Source texts of formatted documents
******
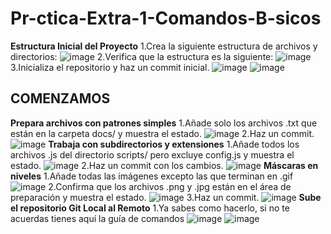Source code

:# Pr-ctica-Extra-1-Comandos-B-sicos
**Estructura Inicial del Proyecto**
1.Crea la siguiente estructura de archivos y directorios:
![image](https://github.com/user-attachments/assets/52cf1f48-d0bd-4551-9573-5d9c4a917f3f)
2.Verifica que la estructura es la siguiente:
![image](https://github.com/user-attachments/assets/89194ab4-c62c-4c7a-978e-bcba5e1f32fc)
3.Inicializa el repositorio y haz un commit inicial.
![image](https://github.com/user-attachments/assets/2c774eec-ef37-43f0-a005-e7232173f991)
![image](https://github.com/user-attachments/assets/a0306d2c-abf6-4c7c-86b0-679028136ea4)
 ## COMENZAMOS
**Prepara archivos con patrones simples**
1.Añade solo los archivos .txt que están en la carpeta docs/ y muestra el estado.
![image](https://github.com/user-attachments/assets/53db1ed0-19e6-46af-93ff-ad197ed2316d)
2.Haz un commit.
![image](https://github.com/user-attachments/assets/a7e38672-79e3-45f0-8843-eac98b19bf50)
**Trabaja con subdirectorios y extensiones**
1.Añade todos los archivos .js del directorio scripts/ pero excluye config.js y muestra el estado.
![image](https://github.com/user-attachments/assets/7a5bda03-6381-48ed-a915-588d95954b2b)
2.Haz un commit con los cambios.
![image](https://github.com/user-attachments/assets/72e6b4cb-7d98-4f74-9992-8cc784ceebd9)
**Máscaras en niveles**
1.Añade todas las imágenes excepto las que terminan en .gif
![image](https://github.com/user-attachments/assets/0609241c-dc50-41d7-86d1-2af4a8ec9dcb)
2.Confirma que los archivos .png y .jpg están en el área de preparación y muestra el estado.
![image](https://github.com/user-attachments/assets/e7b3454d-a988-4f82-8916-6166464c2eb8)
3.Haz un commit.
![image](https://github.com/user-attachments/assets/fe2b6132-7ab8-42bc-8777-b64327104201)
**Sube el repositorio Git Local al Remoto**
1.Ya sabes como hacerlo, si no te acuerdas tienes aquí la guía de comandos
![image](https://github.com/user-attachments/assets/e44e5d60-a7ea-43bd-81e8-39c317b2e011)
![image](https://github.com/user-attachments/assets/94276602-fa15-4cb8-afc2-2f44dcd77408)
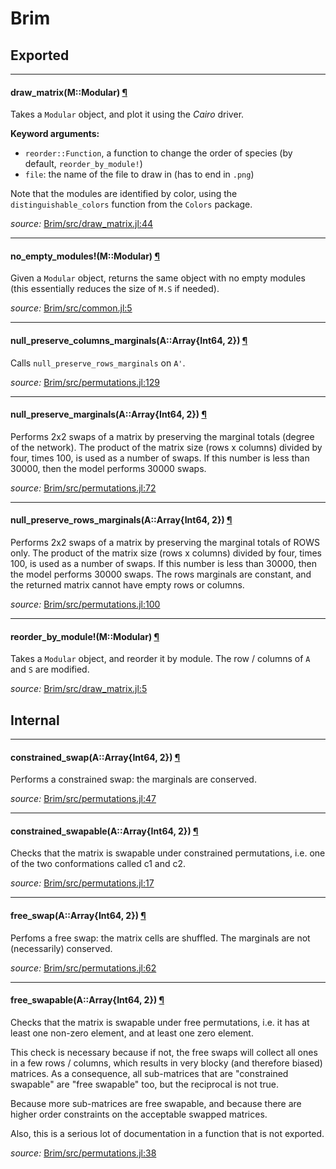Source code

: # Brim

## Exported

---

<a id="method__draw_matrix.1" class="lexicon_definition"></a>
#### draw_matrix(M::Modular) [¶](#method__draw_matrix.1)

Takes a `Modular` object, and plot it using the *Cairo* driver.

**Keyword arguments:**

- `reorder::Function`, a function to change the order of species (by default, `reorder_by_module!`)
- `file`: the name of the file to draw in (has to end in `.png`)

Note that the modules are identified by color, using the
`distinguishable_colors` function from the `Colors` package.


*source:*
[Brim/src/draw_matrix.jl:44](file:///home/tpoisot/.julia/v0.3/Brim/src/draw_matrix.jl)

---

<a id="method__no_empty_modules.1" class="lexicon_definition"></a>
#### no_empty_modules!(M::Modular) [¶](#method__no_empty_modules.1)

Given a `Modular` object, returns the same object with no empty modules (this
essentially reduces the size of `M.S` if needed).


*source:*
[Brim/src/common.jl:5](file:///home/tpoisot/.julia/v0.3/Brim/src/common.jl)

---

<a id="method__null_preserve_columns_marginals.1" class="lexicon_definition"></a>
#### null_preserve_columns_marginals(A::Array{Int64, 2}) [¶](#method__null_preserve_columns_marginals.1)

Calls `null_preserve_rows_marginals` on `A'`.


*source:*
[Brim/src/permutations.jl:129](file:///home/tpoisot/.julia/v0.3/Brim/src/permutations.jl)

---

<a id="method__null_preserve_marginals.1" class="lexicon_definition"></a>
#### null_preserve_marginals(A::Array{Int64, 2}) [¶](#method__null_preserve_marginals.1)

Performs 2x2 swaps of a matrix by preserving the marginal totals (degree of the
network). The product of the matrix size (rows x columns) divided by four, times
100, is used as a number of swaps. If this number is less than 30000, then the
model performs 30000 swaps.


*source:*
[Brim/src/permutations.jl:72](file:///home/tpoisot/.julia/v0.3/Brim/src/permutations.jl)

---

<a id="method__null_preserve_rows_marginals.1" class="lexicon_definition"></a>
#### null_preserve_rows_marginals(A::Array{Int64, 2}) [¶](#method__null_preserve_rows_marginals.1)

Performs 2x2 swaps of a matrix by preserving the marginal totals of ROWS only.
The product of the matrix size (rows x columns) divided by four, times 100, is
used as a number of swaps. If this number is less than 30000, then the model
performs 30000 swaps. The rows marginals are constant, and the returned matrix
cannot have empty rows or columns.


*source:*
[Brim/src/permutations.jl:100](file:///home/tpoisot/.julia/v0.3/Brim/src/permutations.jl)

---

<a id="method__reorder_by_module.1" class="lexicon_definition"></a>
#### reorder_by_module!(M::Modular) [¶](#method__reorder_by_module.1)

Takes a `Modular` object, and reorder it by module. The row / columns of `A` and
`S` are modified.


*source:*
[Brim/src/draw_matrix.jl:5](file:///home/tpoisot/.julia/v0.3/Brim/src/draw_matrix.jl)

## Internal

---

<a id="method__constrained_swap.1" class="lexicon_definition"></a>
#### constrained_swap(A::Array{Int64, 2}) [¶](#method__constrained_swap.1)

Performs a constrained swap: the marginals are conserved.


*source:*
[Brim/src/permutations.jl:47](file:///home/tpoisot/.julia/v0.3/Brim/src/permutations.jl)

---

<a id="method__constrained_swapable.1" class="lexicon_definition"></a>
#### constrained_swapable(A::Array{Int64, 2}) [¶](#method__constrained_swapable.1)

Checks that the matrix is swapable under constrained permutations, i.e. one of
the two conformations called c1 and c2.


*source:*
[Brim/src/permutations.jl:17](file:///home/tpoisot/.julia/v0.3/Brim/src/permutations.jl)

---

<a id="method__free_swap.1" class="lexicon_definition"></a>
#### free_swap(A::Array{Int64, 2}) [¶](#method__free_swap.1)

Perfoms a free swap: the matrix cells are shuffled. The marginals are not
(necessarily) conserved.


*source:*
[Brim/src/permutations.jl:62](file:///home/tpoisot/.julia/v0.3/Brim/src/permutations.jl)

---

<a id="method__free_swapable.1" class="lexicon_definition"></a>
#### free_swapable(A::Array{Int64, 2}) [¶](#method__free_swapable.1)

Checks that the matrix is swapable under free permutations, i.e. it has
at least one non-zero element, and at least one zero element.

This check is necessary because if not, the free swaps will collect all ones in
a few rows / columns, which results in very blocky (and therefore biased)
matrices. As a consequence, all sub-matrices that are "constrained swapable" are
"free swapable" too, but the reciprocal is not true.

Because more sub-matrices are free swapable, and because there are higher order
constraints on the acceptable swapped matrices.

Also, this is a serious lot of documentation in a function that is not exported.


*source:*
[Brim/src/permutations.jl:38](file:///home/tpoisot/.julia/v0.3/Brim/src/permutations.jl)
******
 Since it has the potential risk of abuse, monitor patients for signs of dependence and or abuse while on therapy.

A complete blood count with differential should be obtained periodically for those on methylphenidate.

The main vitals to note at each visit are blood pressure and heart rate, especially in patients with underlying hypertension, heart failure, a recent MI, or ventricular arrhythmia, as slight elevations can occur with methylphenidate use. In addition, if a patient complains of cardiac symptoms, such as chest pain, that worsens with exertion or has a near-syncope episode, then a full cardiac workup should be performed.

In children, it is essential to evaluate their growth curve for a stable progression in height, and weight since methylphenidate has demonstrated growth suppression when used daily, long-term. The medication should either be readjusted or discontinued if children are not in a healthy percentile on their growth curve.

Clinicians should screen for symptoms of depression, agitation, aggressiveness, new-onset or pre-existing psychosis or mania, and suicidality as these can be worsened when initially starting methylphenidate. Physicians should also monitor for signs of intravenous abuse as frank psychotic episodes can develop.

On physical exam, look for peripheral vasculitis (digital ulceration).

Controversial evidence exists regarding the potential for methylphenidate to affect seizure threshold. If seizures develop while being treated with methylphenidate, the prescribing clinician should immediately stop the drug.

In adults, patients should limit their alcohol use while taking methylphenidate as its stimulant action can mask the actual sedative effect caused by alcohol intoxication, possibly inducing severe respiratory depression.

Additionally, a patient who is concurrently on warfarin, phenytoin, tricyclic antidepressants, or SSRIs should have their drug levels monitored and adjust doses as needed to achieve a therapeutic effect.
******
DIRECTIONS FOR THIS TASK
In the entries above, restate word for word the lines between the one holding "Perfoms a free" and the one holding "This check is", inclusive, and nothing besides.

TASK RESPONSE
Perfoms a free swap: the matrix cells are shuffled. The marginals are not
(necessarily) conserved.


*source:*
[Brim/src/permutations.jl:62](file:///home/tpoisot/.julia/v0.3/Brim/src/permutations.jl)

---

<a id="method__free_swapable.1" class="lexicon_definition"></a>
#### free_swapable(A::Array{Int64, 2}) [¶](#method__free_swapable.1)

Checks that the matrix is swapable under free permutations, i.e. it has
at least one non-zero element, and at least one zero element.

This check is necessary because if not, the free swaps will collect all ones in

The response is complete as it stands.